**WHAT IS REQUIRED**
Report every line of the listing below in which the string "they" occurs.

**** THE INPUT

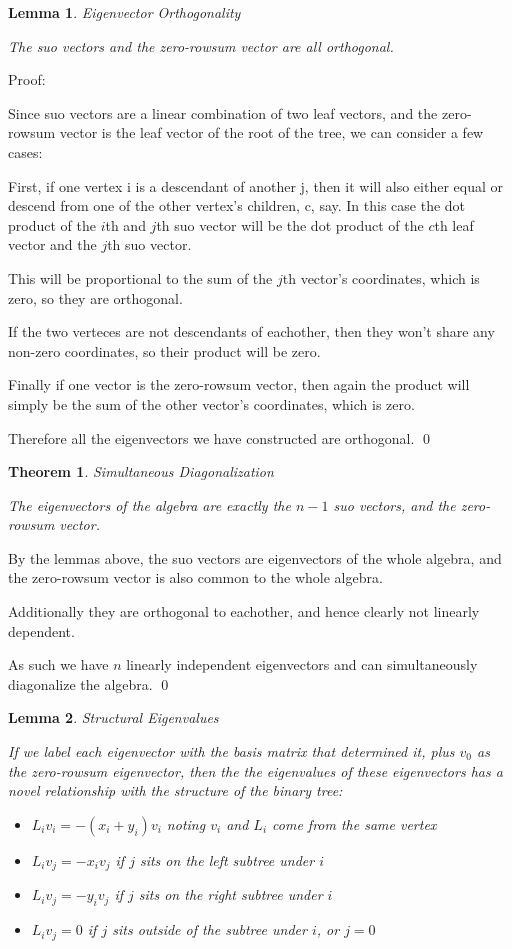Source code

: \documentclass[10pt,a4paper]{report}
\newtheorem{theorem}{Theorem}
\newtheorem{lemma}{Lemma}
\begin{document}
\begin{lemma} Eigenvector Orthogonality

	The suo vectors and the zero-rowsum vector are all orthogonal.
\end{lemma}

Proof:

Since suo vectors are a linear combination of two leaf vectors, and the
zero-rowsum vector is the leaf vector of the root of the tree, we can consider
a few cases:

First, if one vertex i is a descendant of another j, then it will also either
equal or descend from one of the other vertex's children, c, say.  In this case
the dot product of the $i$th and $j$th suo vector will be the dot product of
the $c$th leaf vector and the $j$th suo vector.

This will be proportional to the sum of the $j$th vector's coordinates, which
is zero, so they are orthogonal.

If the two verteces are not descendants of eachother, then they won't share any
non-zero coordinates, so their product will be zero.

Finally if one vector is the zero-rowsum vector, then again the product will
simply be the sum of the other vector's coordinates, which is zero.

Therefore all the eigenvectors we have constructed are orthogonal. \qed{}

\begin{theorem} Simultaneous Diagonalization

	The eigenvectors of the algebra are exactly the $n-1$ suo vectors, and the
	zero-rowsum vector.
\end{theorem}

By the lemmas above, the suo vectors are eigenvectors of the whole algebra, and
the zero-rowsum vector is also common to the whole algebra.

Additionally they are orthogonal to eachother, and hence clearly not linearly
dependent.

As such we have $n$ linearly independent eigenvectors and can simultaneously
diagonalize the algebra. \qed{}

\begin{lemma} Structural Eigenvalues

	If we label each eigenvector with the basis matrix that determined it, plus
	$v_0$ as the zero-rowsum eigenvector, then the the eigenvalues of these
	eigenvectors has a novel relationship with the structure of the binary
	tree:
	\begin{itemize}
		\item ${L_i}{v_i} = -(x_i + y_i)v_i$ noting $v_i$ and $L_i$ come from
			the same vertex
		\item ${L_i}{v_j} = -{x_i}{v_j}$ if $j$ sits on the left subtree under
			$i$
		\item ${L_i}{v_j} = -{y_i}{v_j}$ if $j$ sits on the right subtree under
			$i$
		\item ${L_i}{v_j} = 0$ if $j$ sits outside of the subtree under $i$, or
			$j=0$
	\end{itemize}
\end{lemma}
\end{document}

********

**RESULT FOR THIS EXERCISE**
is zero, so they are orthogonal.
If the two verteces are not descendants of eachother, then they won't share any
Additionally they are orthogonal to eachother, and hence clearly not linearly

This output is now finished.